# Blue tricolors



## moustress (Sep 25, 2009)




----------



## TwitchingWhiskers (Feb 2, 2013)

I love the curly babies! Nice mice moustress.


----------



## andypandy29us (Aug 10, 2012)

beautiful babies


----------



## tinyhartmouseries (Dec 30, 2010)

oooh, lovely! I love the curls!


----------



## bonsai (Oct 14, 2012)

Hello
They are beautiful.
Congrats for the litter.


----------



## windyhill (Jan 19, 2010)

Congrats! I Love them!


----------



## fancyteddy1 (Mar 14, 2013)

Gorgeous! I love how the mom keeps looking at the camera, "These are my babies. Can I help you?" lol


----------



## angelofwhimsy (Dec 11, 2011)

Moustress, if I ever move to the states one day, it will be solely to find you and abscond with your blue tri lines :lol: They are amazingly pretty babies and mothers, absolutely sick with envy


----------



## Radical Mice (Mar 24, 2013)

I love their colors!

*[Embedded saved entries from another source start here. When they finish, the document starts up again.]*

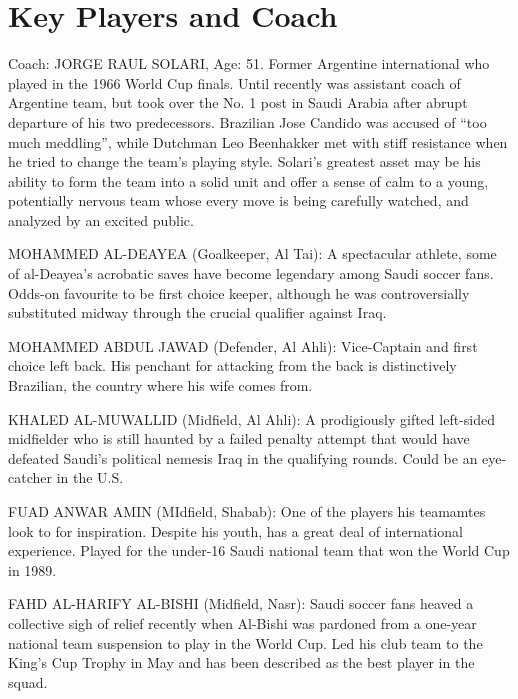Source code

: \section{Key Players and Coach}
Coach:
JORGE RAUL SOLARI, Age: 51. Former Argentine international who played in the
1966 World Cup finals. Until recently was assistant coach of Argentine team, 
but took over the No. 1 post in Saudi Arabia after abrupt departure of his two
predecessors. Brazilian Jose Candido was accused of ``too much meddling'', while
Dutchman Leo Beenhakker met with stiff resistance when he tried to change the
team's playing style. Solari's greatest asset may be his ability to form the
team into a solid unit and offer a sense of calm to a young, potentially 
nervous team whose every move is being carefully watched, and analyzed by an 
excited public.

MOHAMMED AL-DEAYEA (Goalkeeper, Al Tai):
A spectacular athlete, some of al-Deayea's acrobatic saves have become 
legendary among Saudi soccer fans. Odds-on favourite to be first choice keeper, 
although he was controversially substituted midway through the crucial 
qualifier against Iraq.

MOHAMMED ABDUL JAWAD (Defender, Al Ahli):
Vice-Captain and first choice left back. His penchant for attacking from the 
back is distinctively Brazilian, the country where his wife comes from.

KHALED AL-MUWALLID (Midfield, Al Ahli):
A prodigiously gifted left-sided midfielder who is still haunted by a failed 
penalty attempt that would have defeated Saudi's political nemesis Iraq in the 
qualifying rounds. Could be an eye-catcher in the U.S.

FUAD ANWAR AMIN (MIdfield, Shabab):
One of the players his teamamtes look to for inspiration. Despite his youth, 
has a great deal of international experience. Played for the under-16 Saudi 
national team that won the World Cup in 1989.

FAHD AL-HARIFY AL-BISHI (Midfield, Nasr):
Saudi soccer fans heaved a collective sigh of relief recently when Al-Bishi was 
pardoned from a one-year national team suspension to play in the World Cup. Led 
his club team to the King's Cup Trophy in May and has been described as the 
best player in the squad.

Cute babies


----------



## moustress (Sep 25, 2009)

Thanks to all of you! RL has kept me away for a couple of weeks, but here are some new photos. There are two litters from the two blue tri does; one is about four weeks old, the other about three weeks old.


----------



## TwitchingWhiskers (Feb 2, 2013)

Lovely!


----------



## Lyra (Mar 1, 2013)

I like black-eyed, with little white best, as their coat reminds me of marble - cuties!


----------



## Skye_29 (Jan 7, 2013)

Oh my gosh. These guys are gorgeous! Must say I prefer the dark eyed's to the pinks, but they are all lovely :3


----------